:: THE DATA ::

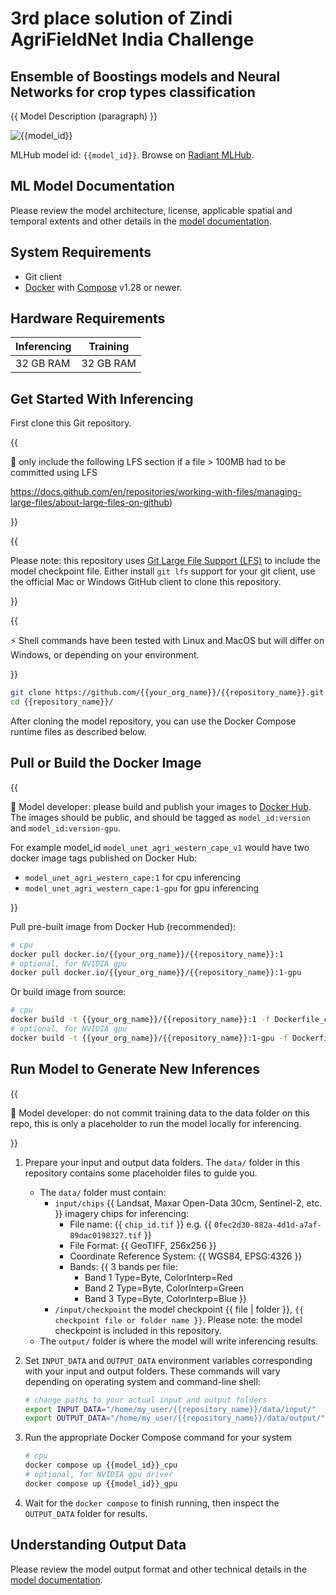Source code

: # 3rd place solution of Zindi AgriFieldNet India Challenge


## Ensemble of Boostings models and Neural Networks for crop types classification 

{{ Model Description (paragraph) }}

![{{model_id}}](https://radiantmlhub.blob.core.windows.net/frontend-dataset-images/odk_sample_agricultural_dataset.png)

MLHub model id: `{{model_id}}`. Browse on [Radiant MLHub](https://mlhub.earth/model/{{model_id}}).

## ML Model Documentation

Please review the model architecture, license, applicable spatial and temporal extents
and other details in the [model documentation](/docs/index.md).

## System Requirements

* Git client
* [Docker](https://www.docker.com/) with
    [Compose](https://docs.docker.com/compose/) v1.28 or newer.

## Hardware Requirements

|Inferencing|Training|
|-----------|--------|
|32 GB RAM | 32 GB RAM|

## Get Started With Inferencing

First clone this Git repository.

{{

:pushpin: only include the following LFS section if a file > 100MB had to be
committed using LFS

<https://docs.github.com/en/repositories/working-with-files/managing-large-files/about-large-files-on-github>)

}}

{{

Please note: this repository uses
[Git Large File Support (LFS)](https://git-lfs.github.com/) to include the
model checkpoint file. Either install `git lfs` support for your git client,
use the official Mac or Windows GitHub client to clone this repository.

}}

{{

:zap: Shell commands have been tested with Linux and MacOS but will
differ on Windows, or depending on your environment.

}}

```bash
git clone https://github.com/{{your_org_name}}/{{repository_name}}.git
cd {{repository_name}}/
```

After cloning the model repository, you can use the Docker Compose runtime
files as described below.

## Pull or Build the Docker Image

{{

:pushpin: Model developer: please build and publish your images to [Docker
Hub](https://hub.docker.com/). The images should be public, and should be
tagged as `model_id:version` and `model_id:version-gpu`.

For example model_id `model_unet_agri_western_cape_v1`
would have two docker image tags published on Docker Hub:

* `model_unet_agri_western_cape:1` for cpu inferencing
* `model_unet_agri_western_cape:1-gpu` for gpu inferencing

}}

Pull pre-built image from Docker Hub (recommended):

```bash
# cpu
docker pull docker.io/{{your_org_name}}/{{repository_name}}:1
# optional, for NVIDIA gpu
docker pull docker.io/{{your_org_name}}/{{repository_name}}:1-gpu

```

Or build image from source:

```bash
# cpu
docker build -t {{your_org_name}}/{{repository_name}}:1 -f Dockerfile_cpu .
# optional, for NVIDIA gpu
docker build -t {{your_org_name}}/{{repository_name}}:1-gpu -f Dockerfile_gpu .

```

## Run Model to Generate New Inferences

{{

:pushpin: Model developer: do not commit training data to the data folder on
this repo, this is only a placeholder to run the model locally for inferencing.

}}

1. Prepare your input and output data folders. The `data/` folder in this repository
    contains some placeholder files to guide you.

    * The `data/` folder must contain:
        * `input/chips` {{ Landsat, Maxar Open-Data 30cm, Sentinel-2, etc. }} imagery chips for inferencing:
            * File name: {{ `chip_id.tif` }} e.g. {{ `0fec2d30-882a-4d1d-a7af-89dac0198327.tif` }}
            * File Format: {{ GeoTIFF, 256x256 }}
            * Coordinate Reference System: {{ WGS84, EPSG:4326 }}
            * Bands: {{ 3 bands per file:
                * Band 1 Type=Byte, ColorInterp=Red
                * Band 2 Type=Byte, ColorInterp=Green
                * Band 3 Type=Byte, ColorInterp=Blue
                }}
        * `/input/checkpoint` the model checkpoint {{ file | folder }}, `{{ checkpoint file or folder name }}`.
            Please note: the model checkpoint is included in this repository.
    * The `output/` folder is where the model will write inferencing results.

2. Set `INPUT_DATA` and `OUTPUT_DATA` environment variables corresponding with
    your input and output folders. These commands will vary depending on operating
    system and command-line shell:

    ```bash
    # change paths to your actual input and output folders
    export INPUT_DATA="/home/my_user/{{repository_name}}/data/input/"
    export OUTPUT_DATA="/home/my_user/{{repository_name}}/data/output/"
    ```

3. Run the appropriate Docker Compose command for your system

    ```bash
    # cpu
    docker compose up {{model_id}}_cpu
    # optional, for NVIDIA gpu driver
    docker compose up {{model_id}}_gpu
    ```

4. Wait for the `docker compose` to finish running, then inspect the
`OUTPUT_DATA` folder for results.

## Understanding Output Data

Please review the model output format and other technical details in the [model
documentation](/docs/index.md).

:::

EXERCISE:
In the entries above, copy the lines from the one that contains "file | folder" through the last line, exactly as they appear.

ANSWER TO THIS EXERCISE:
        * `/input/checkpoint` the model checkpoint {{ file | folder }}, `{{ checkpoint file or folder name }}`.
            Please note: the model checkpoint is included in this repository.
    * The `output/` folder is where the model will write inferencing results.

2. Set `INPUT_DATA` and `OUTPUT_DATA` environment variables corresponding with
    your input and output folders. These commands will vary depending on operating
    system and command-line shell:

    ```bash
    # change paths to your actual input and output folders
    export INPUT_DATA="/home/my_user/{{repository_name}}/data/input/"
    export OUTPUT_DATA="/home/my_user/{{repository_name}}/data/output/"
    ```

3. Run the appropriate Docker Compose command for your system

    ```bash
    # cpu
    docker compose up {{model_id}}_cpu
    # optional, for NVIDIA gpu driver
    docker compose up {{model_id}}_gpu
    ```

4. Wait for the `docker compose` to finish running, then inspect the
`OUTPUT_DATA` folder for results.

## Understanding Output Data

Please review the model output format and other technical details in the [model
documentation](/docs/index.md).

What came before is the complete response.